■ WHAT IS REQUIRED
Once you have read the data below, print all of it exactly.

----- INPUT DATA

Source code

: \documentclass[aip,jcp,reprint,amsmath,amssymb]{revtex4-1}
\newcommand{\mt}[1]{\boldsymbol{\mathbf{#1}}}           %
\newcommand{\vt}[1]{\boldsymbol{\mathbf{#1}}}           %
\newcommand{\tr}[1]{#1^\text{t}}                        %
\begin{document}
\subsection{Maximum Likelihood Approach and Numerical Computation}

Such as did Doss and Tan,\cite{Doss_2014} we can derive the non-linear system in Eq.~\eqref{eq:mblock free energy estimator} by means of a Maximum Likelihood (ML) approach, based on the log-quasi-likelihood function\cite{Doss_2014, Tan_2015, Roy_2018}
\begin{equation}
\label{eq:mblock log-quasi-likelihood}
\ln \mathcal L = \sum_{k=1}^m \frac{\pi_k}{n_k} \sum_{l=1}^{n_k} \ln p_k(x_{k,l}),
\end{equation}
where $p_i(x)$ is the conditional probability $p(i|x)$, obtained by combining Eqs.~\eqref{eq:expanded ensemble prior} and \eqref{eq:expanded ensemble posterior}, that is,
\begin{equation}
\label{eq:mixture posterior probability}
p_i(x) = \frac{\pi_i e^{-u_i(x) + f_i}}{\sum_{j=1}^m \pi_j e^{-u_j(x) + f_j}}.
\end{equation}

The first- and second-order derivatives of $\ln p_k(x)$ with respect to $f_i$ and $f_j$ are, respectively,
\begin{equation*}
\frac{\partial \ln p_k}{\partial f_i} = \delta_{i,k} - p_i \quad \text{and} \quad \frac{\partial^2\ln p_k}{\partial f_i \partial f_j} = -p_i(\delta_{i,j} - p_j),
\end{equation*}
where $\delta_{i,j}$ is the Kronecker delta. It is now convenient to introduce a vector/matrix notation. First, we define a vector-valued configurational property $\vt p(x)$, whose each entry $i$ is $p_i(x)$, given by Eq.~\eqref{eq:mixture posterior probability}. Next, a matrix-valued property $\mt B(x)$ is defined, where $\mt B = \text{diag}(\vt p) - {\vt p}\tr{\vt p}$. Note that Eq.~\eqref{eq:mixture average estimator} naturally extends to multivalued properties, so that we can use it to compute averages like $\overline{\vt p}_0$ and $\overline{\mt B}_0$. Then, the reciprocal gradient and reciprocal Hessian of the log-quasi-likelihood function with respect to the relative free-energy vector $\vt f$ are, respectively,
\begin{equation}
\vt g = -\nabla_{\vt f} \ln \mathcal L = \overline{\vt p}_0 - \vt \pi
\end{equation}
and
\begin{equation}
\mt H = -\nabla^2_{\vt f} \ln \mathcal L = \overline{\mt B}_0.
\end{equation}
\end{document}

----------

■ OUTPUT FOR THIS TASK
Source code

: \documentclass[aip,jcp,reprint,amsmath,amssymb]{revtex4-1}
\newcommand{\mt}[1]{\boldsymbol{\mathbf{#1}}}           %
\newcommand{\vt}[1]{\boldsymbol{\mathbf{#1}}}           %
\newcommand{\tr}[1]{#1^\text{t}}                        %
\begin{document}
\subsection{Maximum Likelihood Approach and Numerical Computation}

Such as did Doss and Tan,\cite{Doss_2014} we can derive the non-linear system in Eq.~\eqref{eq:mblock free energy estimator} by means of a Maximum Likelihood (ML) approach, based on the log-quasi-likelihood function\cite{Doss_2014, Tan_2015, Roy_2018}
\begin{equation}
\label{eq:mblock log-quasi-likelihood}
\ln \mathcal L = \sum_{k=1}^m \frac{\pi_k}{n_k} \sum_{l=1}^{n_k} \ln p_k(x_{k,l}),
\end{equation}
where $p_i(x)$ is the conditional probability $p(i|x)$, obtained by combining Eqs.~\eqref{eq:expanded ensemble prior} and \eqref{eq:expanded ensemble posterior}, that is,
\begin{equation}
\label{eq:mixture posterior probability}
p_i(x) = \frac{\pi_i e^{-u_i(x) + f_i}}{\sum_{j=1}^m \pi_j e^{-u_j(x) + f_j}}.
\end{equation}

The first- and second-order derivatives of $\ln p_k(x)$ with respect to $f_i$ and $f_j$ are, respectively,
\begin{equation*}
\frac{\partial \ln p_k}{\partial f_i} = \delta_{i,k} - p_i \quad \text{and} \quad \frac{\partial^2\ln p_k}{\partial f_i \partial f_j} = -p_i(\delta_{i,j} - p_j),
\end{equation*}
where $\delta_{i,j}$ is the Kronecker delta. It is now convenient to introduce a vector/matrix notation. First, we define a vector-valued configurational property $\vt p(x)$, whose each entry $i$ is $p_i(x)$, given by Eq.~\eqref{eq:mixture posterior probability}. Next, a matrix-valued property $\mt B(x)$ is defined, where $\mt B = \text{diag}(\vt p) - {\vt p}\tr{\vt p}$. Note that Eq.~\eqref{eq:mixture average estimator} naturally extends to multivalued properties, so that we can use it to compute averages like $\overline{\vt p}_0$ and $\overline{\mt B}_0$. Then, the reciprocal gradient and reciprocal Hessian of the log-quasi-likelihood function with respect to the relative free-energy vector $\vt f$ are, respectively,
\begin{equation}
\vt g = -\nabla_{\vt f} \ln \mathcal L = \overline{\vt p}_0 - \vt \pi
\end{equation}
and
\begin{equation}
\mt H = -\nabla^2_{\vt f} \ln \mathcal L = \overline{\mt B}_0.
\end{equation}
\end{document}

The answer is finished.